Как ловко. Морен, молча проглотивший такое оскорбление, едва приходил в себя. Его, ближайшего родственника королевского дома, который сам бы мог сейчас сидеть на троне и куда прочнее, чем Манфред, назначили командовать войсками. Будь их армия не такой мощной и он был бы уверен, что его, как лишнего и самого вероятного из претендентов нарочно посылают на верную смерть. Конечно, так оно и могло быть в любом случае. Даже сильное войско в бою несет потери, и королю было бы очень выгодно, чтобы в числе погибших оказался и он, а случайной ли будет его гибель или кто-то поможет ей состояться, ну, в пылу битвы такая мелочь будет даже незаметна.
Морен хотел весь остаток собрания просидеть молча, хоть как-то успокаивая распалившуюся ярость, но внезапно обсуждавшаяся тема его привлекла.

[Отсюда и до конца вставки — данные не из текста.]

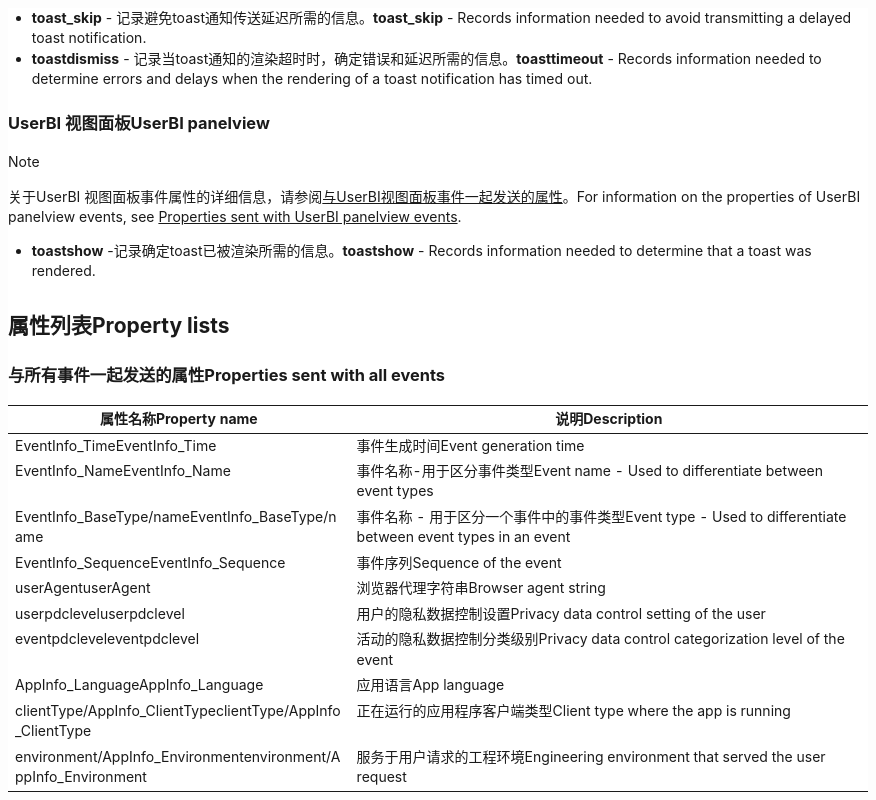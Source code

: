 - <span data-ttu-id="eed4f-183">**toast_skip** - 记录避免toast通知传送延迟所需的信息。</span><span class="sxs-lookup"><span data-stu-id="eed4f-183">**toast_skip** - Records information needed to avoid transmitting a delayed toast notification.</span></span>
- <span data-ttu-id="eed4f-184">**toastdismiss** - 记录当toast通知的渲染超时时，确定错误和延迟所需的信息。</span><span class="sxs-lookup"><span data-stu-id="eed4f-184">**toasttimeout** - Records information needed to determine errors and delays when the rendering of a toast notification has timed out.</span></span>

### <a name="userbi-panelview"></a><span data-ttu-id="eed4f-185">UserBI 视图面板</span><span class="sxs-lookup"><span data-stu-id="eed4f-185">UserBI panelview</span></span>

> [!NOTE]
> <span data-ttu-id="eed4f-186">关于UserBI 视图面板事件属性的详细信息，请参阅[与UserBI视图面板事件一起发送的属性](#properties-sent-with-userbi-panelview-events)。</span><span class="sxs-lookup"><span data-stu-id="eed4f-186">For information on the properties of UserBI panelview events, see [Properties sent with UserBI panelview events](#properties-sent-with-userbi-panelview-events).</span></span>

- <span data-ttu-id="eed4f-187">**toastshow** -记录确定toast已被渲染所需的信息。</span><span class="sxs-lookup"><span data-stu-id="eed4f-187">**toastshow** - Records information needed to determine that a toast was rendered.</span></span>

## <a name="property-lists"></a><span data-ttu-id="eed4f-188">属性列表</span><span class="sxs-lookup"><span data-stu-id="eed4f-188">Property lists</span></span>

### <a name="properties-sent-with-all-events"></a><span data-ttu-id="eed4f-189">与所有事件一起发送的属性</span><span class="sxs-lookup"><span data-stu-id="eed4f-189">Properties sent with all events</span></span>

| <span data-ttu-id="eed4f-190">属性名称</span><span class="sxs-lookup"><span data-stu-id="eed4f-190">Property name</span></span>                              | <span data-ttu-id="eed4f-191">说明</span><span class="sxs-lookup"><span data-stu-id="eed4f-191">Description</span></span>                                                        |
|--------------------------------------------|--------------------------------------------------------------------|
| <span data-ttu-id="eed4f-192">EventInfo_Time</span><span class="sxs-lookup"><span data-stu-id="eed4f-192">EventInfo_Time</span></span>                             | <span data-ttu-id="eed4f-193">事件生成时间</span><span class="sxs-lookup"><span data-stu-id="eed4f-193">Event generation time</span></span>                                              |
| <span data-ttu-id="eed4f-194">EventInfo_Name</span><span class="sxs-lookup"><span data-stu-id="eed4f-194">EventInfo_Name</span></span>                             | <span data-ttu-id="eed4f-195">事件名称-用于区分事件类型</span><span class="sxs-lookup"><span data-stu-id="eed4f-195">Event name - Used to differentiate between event types</span></span>             |
| <span data-ttu-id="eed4f-196">EventInfo_BaseType/name</span><span class="sxs-lookup"><span data-stu-id="eed4f-196">EventInfo_BaseType/name</span></span>                    | <span data-ttu-id="eed4f-197">事件名称 - 用于区分一个事件中的事件类型</span><span class="sxs-lookup"><span data-stu-id="eed4f-197">Event type - Used to differentiate between event types in an event</span></span> |
| <span data-ttu-id="eed4f-198">EventInfo_Sequence</span><span class="sxs-lookup"><span data-stu-id="eed4f-198">EventInfo_Sequence</span></span>                         | <span data-ttu-id="eed4f-199">事件序列</span><span class="sxs-lookup"><span data-stu-id="eed4f-199">Sequence of the event</span></span>                                              |
| <span data-ttu-id="eed4f-200">userAgent</span><span class="sxs-lookup"><span data-stu-id="eed4f-200">userAgent</span></span>                                  | <span data-ttu-id="eed4f-201">浏览器代理字符串</span><span class="sxs-lookup"><span data-stu-id="eed4f-201">Browser agent string</span></span>                                               |
| <span data-ttu-id="eed4f-202">userpdclevel</span><span class="sxs-lookup"><span data-stu-id="eed4f-202">userpdclevel</span></span>                               | <span data-ttu-id="eed4f-203">用户的隐私数据控制设置</span><span class="sxs-lookup"><span data-stu-id="eed4f-203">Privacy data control setting of the user</span></span>                           |
| <span data-ttu-id="eed4f-204">eventpdclevel</span><span class="sxs-lookup"><span data-stu-id="eed4f-204">eventpdclevel</span></span>                              | <span data-ttu-id="eed4f-205">活动的隐私数据控制分类级别</span><span class="sxs-lookup"><span data-stu-id="eed4f-205">Privacy data control categorization level of the event</span></span>             |
| <span data-ttu-id="eed4f-206">AppInfo_Language</span><span class="sxs-lookup"><span data-stu-id="eed4f-206">AppInfo_Language</span></span>                           | <span data-ttu-id="eed4f-207">应用语言</span><span class="sxs-lookup"><span data-stu-id="eed4f-207">App language</span></span>                                                       |
| <span data-ttu-id="eed4f-208">clientType/AppInfo_ClientType</span><span class="sxs-lookup"><span data-stu-id="eed4f-208">clientType/AppInfo_ClientType</span></span>              | <span data-ttu-id="eed4f-209">正在运行的应用程序客户端类型</span><span class="sxs-lookup"><span data-stu-id="eed4f-209">Client type where the app is running</span></span>                               |
| <span data-ttu-id="eed4f-210">environment/AppInfo_Environment</span><span class="sxs-lookup"><span data-stu-id="eed4f-210">environment/AppInfo_Environment</span></span>            | <span data-ttu-id="eed4f-211">服务于用户请求的工程环境</span><span class="sxs-lookup"><span data-stu-id="eed4f-211">Engineering environment that served the user request</span></span>               |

– И плащ его, как лоскут огня, а голова всегда скрыта под шлемом…
Фразу будто произнес кто-то, кого не было в зале или она сама по себе прозвучала в пустоте над мраморным столом, но Морен тут же встревожено поднял голову.
– Тот, имя кому справедливость, – один из советников недовольно хмыкнул. – Еще вчера он был легендой.
– Вчера, – согласно кивнул Бертран, бывший главнокомандующий армией и поднял изувеченную кисть правой руки, чтобы видели все. – А сегодня он живее, чем любой из нас, и я не преувеличу, если заверю вас, что он неуязвим.
– Неуязвимый воин? – Дариус недоверчиво хмыкнул. – Такого еще не было.
– И не было такого, чтобы один единственный рыцарь решал исход битвы, – поддакнул Родерик. – На чью бы сторону не встал всего лишь один боец, это уже не изменит положение дел. Все кто утверждают обратное, просто слепо доверяют легендам.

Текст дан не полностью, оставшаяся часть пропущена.